Para tudo o que tem a ver com política externa dos Estados Unidos, Luís Miguel Novais aconselha os interessados a estarem atentos a Michael Flynn, diretor da Defense Intelligence Agency entre 2012 e 2014, e verdadeira eminência parda do regime que vai tomar conta da Casa Branca!

A agenda interna
Internamente, segundo a ótica do advogado – fundador da private equity Mercadores (2006), baseada no Luxemburgo –, Trump vai avançar “para uma verdadeira revolução económica”. “Desde logo, vai fomentar o protecionismo, o que lhe permitirá avançar com a reindustrialização”. O México – o país que Trump quer separar da América do Norte através da construção de um muro – será um dos países que mais tem a perder com esta alteração de rumo: “as chamadas ‘maquilhadoras’, empresas instaladas no México a pagar ordenados do México, mas a trabalhar como se fossem norte-americanas, o que se dá principalmente no setor dos componentes automóveis, vão desaparecer”.

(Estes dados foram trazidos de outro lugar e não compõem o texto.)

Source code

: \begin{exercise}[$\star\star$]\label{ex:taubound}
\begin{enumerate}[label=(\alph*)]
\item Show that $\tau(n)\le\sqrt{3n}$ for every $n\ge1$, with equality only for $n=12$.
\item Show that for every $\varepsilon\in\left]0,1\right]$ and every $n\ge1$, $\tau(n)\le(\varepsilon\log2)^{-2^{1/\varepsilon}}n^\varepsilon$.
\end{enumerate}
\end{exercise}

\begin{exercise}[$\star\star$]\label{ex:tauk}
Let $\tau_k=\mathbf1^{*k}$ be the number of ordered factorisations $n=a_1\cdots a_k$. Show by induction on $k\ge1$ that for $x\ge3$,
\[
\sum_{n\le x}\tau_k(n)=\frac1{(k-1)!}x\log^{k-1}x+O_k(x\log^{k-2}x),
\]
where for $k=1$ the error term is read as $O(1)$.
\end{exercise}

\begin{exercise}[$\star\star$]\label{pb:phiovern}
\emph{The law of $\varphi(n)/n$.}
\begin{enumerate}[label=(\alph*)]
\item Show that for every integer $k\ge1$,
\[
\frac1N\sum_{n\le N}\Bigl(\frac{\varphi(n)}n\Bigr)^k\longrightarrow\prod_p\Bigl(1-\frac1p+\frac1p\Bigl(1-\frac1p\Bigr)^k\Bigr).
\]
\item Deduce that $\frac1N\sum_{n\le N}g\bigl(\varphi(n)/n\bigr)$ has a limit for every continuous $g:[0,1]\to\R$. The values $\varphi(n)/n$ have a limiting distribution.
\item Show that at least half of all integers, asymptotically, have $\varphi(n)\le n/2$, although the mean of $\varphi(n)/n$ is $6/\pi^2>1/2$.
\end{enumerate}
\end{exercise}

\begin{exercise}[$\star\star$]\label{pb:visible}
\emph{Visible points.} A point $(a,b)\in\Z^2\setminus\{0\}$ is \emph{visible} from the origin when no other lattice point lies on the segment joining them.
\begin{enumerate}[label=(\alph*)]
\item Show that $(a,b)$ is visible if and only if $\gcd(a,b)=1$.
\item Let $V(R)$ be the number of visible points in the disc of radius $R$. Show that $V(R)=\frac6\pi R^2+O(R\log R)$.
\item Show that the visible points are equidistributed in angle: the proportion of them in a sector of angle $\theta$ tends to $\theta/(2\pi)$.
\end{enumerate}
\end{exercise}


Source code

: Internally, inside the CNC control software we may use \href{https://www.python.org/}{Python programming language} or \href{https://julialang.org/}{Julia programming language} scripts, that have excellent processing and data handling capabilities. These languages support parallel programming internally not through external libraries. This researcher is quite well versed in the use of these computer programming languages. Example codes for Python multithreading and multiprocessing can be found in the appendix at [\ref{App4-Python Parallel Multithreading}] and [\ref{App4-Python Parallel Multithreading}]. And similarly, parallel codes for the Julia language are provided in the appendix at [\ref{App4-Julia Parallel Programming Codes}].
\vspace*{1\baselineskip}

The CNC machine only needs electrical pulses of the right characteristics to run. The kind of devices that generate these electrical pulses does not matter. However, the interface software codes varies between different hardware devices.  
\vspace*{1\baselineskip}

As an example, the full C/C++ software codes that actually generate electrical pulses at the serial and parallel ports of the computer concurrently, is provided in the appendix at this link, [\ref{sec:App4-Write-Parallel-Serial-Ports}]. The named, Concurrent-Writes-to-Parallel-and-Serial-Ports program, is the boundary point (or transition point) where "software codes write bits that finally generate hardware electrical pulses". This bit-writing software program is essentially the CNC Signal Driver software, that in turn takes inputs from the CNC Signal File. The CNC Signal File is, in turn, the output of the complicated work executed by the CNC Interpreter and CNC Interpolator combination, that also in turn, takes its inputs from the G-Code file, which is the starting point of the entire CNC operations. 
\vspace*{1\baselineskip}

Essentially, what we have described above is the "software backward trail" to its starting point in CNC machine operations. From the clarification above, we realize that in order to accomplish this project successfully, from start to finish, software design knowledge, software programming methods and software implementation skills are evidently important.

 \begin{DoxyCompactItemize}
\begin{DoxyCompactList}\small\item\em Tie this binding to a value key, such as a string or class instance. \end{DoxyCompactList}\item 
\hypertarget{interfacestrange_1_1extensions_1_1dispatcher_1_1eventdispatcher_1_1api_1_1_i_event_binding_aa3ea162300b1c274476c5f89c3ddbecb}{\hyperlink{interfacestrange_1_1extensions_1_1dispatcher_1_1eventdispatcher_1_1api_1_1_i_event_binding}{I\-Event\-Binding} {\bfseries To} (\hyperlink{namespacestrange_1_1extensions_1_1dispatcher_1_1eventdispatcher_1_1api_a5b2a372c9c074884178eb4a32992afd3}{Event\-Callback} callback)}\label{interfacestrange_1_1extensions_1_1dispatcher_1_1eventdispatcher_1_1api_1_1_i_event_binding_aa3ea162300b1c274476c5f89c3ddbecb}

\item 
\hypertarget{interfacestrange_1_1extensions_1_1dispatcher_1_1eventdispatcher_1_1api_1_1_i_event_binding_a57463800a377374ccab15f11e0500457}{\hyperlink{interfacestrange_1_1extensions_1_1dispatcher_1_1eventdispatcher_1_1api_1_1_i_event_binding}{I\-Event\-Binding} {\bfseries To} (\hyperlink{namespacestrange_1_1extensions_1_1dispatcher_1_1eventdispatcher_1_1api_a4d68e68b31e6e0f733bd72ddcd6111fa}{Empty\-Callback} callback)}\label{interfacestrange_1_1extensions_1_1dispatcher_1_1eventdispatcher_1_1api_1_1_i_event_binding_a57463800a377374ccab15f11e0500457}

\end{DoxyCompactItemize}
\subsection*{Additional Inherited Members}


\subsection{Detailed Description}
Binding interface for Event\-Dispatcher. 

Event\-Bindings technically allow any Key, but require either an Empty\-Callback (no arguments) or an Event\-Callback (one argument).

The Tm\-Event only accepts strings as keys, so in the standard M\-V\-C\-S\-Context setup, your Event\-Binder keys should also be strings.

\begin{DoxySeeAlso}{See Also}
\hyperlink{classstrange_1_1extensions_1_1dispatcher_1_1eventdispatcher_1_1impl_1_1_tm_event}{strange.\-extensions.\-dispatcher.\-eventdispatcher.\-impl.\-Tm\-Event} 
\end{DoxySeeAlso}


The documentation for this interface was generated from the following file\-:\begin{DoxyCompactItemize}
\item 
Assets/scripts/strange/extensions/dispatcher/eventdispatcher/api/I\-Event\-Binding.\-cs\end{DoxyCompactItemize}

O lado bom deste protecionismo “é que permite criar emprego; e, nesse aspeto, sendo Trump um magnata do imobiliário, as obras públicas vão avançar em força”. O advogado – que assina o blogue Portugal Adormecido – antecipa que o novo presidente “vai encher o país de obras ao nível das infraestruturas mais importantes: autoestradas, portos e aeroportos”. Um maná para as empresas de construção e para a diminuição da taxa de desemprego, por muito que seja à custa de trabalho pouco qualificado – normalmente assegurado por imigrantes.

Luís Miguel Novais – que também assessorou a administração Obama num caso que tinha a ver com Portugal – acha que a tomada de posse de Donald Trump vai ser acompanhada por muitos protestos internos, mas “tudo isso acabará por desaparecer com o tempo”, principalmente se os resultados imediatos da política económica interna se tornarem visíveis num futuro próximo.

Impunha-se uma pergunta final: “votaria em Donald Trump?” O advogado do Porto não hesitou: “não; não me estava a ver a votar na vitória da telecracia, movida a dinheiro”. Mas que ela chegou à Casa Branca, disso não há dúvida.